I hear that some of you are thirsty. You need a drink of my writing, because it’s been awhile since you’ve heard from me (like how things are going, etc).
Well…here’s a sip. I think you’ll like the taste.
Have you ever thought: “Let me just go back and do it all over again. What I know now, I really wish I knew then because there is this pain in my heart that just will not die. I desperately need a restart, a working reset button.”
When reflecting in this way, that person needs a simple solution that is extremely difficult for us to give. They need to hear that it’s okay…that everything’s alright.
That’s simple, right?
They need words of comfort so they won’t be left alone in their thoughts and worries all night long. If they say they are sorry, then they need to be able to move on. You need to help them stand up, look out, and see the sun again. They need forgiveness and trust- a restored relationship, because we are not designed to be left alone (Genesis 2:18).
Just about every family around you is crippled by relationships with others. Our community is filled with relationship crashes of all shapes and sizes- be it with a son or daughter, husband or wife, or co-worker. Some wrecks are more extreme than others and can never be repaired. However, those minor relationship bumps and bruises, though they hurt, can be fixed with a simple, “It’s okay, everything’s alright. I forgive you.”
And though the relationship may never be exactly what it once was, a relational reset with chipped paint and scratches is better than one left rusting in the junkyard. I have my fair share of relationship crashes, and I’ve witnessed lots of them from the conversations that have occurred at Cups over the years.
Just last week, I was asked for my advice about a broken relationship between one young adult and their parent. My advice? I encouraged them to call their parent. Stop running and go back and make up. Set things right before you’re left out on the streets. I don’t think this person acted on my advice, but I know it was the best advice given the situation.
Cups Cafe is still going strong thanks to our fair fundraiser and your prayers and financial support. We are not solely in the business of serving cups of coffee and soup. Cups Cafe also serves hope, and in November, Cups will celebrate 4 years of service to young people and families.
4 years. Can you believe it?
Pray for me and our Board of Directors. We’re meeting next Tuesday. I have a few new ideas and we will be discussing them at the meeting. Cups Cafe needs a new spark, a breath of fresh air. It’s getting stale.

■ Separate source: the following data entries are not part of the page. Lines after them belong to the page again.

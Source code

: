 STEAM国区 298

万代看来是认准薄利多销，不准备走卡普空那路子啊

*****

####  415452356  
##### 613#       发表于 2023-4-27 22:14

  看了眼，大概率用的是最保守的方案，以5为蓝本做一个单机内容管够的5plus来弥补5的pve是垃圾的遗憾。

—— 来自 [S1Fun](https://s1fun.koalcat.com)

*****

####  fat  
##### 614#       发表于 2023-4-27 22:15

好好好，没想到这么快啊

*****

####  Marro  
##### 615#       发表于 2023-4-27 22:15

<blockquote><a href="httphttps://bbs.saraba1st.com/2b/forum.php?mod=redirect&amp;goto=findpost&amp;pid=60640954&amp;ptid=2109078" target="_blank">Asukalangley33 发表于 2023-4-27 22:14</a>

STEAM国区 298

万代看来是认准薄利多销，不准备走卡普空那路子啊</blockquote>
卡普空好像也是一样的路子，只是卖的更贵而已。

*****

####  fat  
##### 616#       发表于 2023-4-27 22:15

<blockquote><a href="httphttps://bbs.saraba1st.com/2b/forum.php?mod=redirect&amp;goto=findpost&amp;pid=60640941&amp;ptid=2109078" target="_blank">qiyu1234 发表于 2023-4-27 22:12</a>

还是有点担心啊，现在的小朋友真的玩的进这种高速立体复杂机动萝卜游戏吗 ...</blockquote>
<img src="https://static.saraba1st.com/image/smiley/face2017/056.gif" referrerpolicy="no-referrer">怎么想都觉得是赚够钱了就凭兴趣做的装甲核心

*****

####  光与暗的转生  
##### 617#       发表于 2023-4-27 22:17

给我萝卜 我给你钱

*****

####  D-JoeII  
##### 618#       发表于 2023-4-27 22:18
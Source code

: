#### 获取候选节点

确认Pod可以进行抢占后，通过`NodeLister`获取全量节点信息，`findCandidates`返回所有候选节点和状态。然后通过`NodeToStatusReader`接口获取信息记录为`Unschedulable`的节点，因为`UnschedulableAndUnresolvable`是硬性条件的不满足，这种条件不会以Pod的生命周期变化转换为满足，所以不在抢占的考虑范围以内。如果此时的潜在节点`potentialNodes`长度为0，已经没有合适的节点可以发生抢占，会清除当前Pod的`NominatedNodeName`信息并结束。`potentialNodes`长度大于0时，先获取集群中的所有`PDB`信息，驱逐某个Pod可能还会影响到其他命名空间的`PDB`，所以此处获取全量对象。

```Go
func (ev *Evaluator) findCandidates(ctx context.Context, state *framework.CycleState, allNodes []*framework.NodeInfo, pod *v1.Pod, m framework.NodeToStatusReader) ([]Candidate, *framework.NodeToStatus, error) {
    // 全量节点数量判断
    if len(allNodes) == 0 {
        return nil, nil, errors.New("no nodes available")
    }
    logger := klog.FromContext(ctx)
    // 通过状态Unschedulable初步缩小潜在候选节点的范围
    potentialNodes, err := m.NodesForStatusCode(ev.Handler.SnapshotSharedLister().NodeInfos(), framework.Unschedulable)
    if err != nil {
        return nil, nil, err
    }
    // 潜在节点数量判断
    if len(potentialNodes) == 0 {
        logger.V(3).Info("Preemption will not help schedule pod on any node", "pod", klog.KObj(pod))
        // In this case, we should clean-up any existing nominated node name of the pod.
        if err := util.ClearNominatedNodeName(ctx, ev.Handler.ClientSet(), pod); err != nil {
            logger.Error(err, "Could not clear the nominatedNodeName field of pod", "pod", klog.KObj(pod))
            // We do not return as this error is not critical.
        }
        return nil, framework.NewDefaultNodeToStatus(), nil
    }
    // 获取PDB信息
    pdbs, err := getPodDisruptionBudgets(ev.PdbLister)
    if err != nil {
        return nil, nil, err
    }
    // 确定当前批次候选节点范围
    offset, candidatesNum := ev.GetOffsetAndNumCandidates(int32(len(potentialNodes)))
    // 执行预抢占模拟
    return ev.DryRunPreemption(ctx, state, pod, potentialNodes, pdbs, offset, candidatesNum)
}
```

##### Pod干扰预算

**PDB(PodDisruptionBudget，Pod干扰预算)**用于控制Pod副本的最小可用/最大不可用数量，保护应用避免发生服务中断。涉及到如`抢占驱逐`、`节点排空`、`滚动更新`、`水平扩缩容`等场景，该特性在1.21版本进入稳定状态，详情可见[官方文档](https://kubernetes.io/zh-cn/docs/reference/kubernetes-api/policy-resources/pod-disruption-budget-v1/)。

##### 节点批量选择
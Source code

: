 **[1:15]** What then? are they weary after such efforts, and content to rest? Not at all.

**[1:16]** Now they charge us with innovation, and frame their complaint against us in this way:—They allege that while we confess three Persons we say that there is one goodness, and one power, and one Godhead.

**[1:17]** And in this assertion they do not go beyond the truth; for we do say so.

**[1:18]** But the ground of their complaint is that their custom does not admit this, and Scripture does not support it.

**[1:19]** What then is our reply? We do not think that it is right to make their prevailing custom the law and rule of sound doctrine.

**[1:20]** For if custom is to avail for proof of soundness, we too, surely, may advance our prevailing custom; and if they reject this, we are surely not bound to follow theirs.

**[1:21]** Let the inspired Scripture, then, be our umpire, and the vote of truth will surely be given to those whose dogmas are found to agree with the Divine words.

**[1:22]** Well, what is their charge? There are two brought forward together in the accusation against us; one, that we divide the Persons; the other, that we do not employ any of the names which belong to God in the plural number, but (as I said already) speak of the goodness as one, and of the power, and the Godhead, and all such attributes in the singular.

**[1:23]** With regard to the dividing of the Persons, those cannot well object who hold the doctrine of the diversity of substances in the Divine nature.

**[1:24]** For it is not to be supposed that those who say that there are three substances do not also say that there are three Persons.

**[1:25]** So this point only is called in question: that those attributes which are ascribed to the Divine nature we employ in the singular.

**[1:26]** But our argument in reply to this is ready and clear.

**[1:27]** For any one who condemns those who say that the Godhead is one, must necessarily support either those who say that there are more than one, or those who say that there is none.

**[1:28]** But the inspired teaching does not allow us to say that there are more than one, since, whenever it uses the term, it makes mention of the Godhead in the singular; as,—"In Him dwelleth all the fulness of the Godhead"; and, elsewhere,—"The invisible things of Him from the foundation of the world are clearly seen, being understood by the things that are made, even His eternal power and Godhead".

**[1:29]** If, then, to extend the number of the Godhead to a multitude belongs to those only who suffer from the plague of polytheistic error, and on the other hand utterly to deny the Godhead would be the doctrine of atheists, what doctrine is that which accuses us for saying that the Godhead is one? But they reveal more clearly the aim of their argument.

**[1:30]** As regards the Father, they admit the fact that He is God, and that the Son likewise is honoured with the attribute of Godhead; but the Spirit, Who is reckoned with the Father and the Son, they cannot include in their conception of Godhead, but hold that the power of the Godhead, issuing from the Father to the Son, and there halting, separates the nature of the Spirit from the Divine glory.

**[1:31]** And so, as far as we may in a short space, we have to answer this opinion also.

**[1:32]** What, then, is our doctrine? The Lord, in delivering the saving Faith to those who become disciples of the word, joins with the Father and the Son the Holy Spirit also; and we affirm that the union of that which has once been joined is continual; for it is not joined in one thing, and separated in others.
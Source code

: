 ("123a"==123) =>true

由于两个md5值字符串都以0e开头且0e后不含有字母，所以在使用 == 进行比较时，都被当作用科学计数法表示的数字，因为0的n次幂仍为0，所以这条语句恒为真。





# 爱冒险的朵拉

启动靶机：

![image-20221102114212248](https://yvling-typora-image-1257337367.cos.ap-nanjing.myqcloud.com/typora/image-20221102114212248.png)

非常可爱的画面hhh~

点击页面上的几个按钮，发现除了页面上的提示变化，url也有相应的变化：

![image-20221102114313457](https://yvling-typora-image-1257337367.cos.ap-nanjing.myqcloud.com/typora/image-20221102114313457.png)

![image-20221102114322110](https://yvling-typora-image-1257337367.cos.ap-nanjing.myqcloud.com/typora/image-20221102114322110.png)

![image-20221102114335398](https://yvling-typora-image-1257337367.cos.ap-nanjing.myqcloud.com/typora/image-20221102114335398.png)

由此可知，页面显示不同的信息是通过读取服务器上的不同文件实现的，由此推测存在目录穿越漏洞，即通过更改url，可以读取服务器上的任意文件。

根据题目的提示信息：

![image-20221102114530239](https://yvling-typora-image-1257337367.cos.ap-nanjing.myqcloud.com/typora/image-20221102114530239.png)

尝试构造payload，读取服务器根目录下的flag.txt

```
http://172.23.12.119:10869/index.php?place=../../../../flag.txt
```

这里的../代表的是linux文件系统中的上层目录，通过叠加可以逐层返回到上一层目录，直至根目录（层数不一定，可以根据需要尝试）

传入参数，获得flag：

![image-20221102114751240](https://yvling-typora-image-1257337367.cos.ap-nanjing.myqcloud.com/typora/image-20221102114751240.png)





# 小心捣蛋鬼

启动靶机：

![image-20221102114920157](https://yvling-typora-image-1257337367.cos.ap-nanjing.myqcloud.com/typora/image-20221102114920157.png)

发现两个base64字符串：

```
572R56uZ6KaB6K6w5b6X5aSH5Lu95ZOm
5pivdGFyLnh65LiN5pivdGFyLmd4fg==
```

My natural leadership style is entrepreneurial and inspirational. I like trying new things, dreaming and envisioning possibilities, meeting new people, leading people through road blocks to accomplish great things, and so doing the same thing over and over again (though the consistency and structure of routine is healthy) is really not my cup of tea. I get my wheels stuck in a rut when operating this way.
There have been a lot of relationship bumps and bruises in our history and so it’s time to hit the reset button and set some new things in place. I’ll share more after our meeting.
Is there a relationship in your life that needs a working reset button? If so, don’t hesitate any longer…PUSH IT!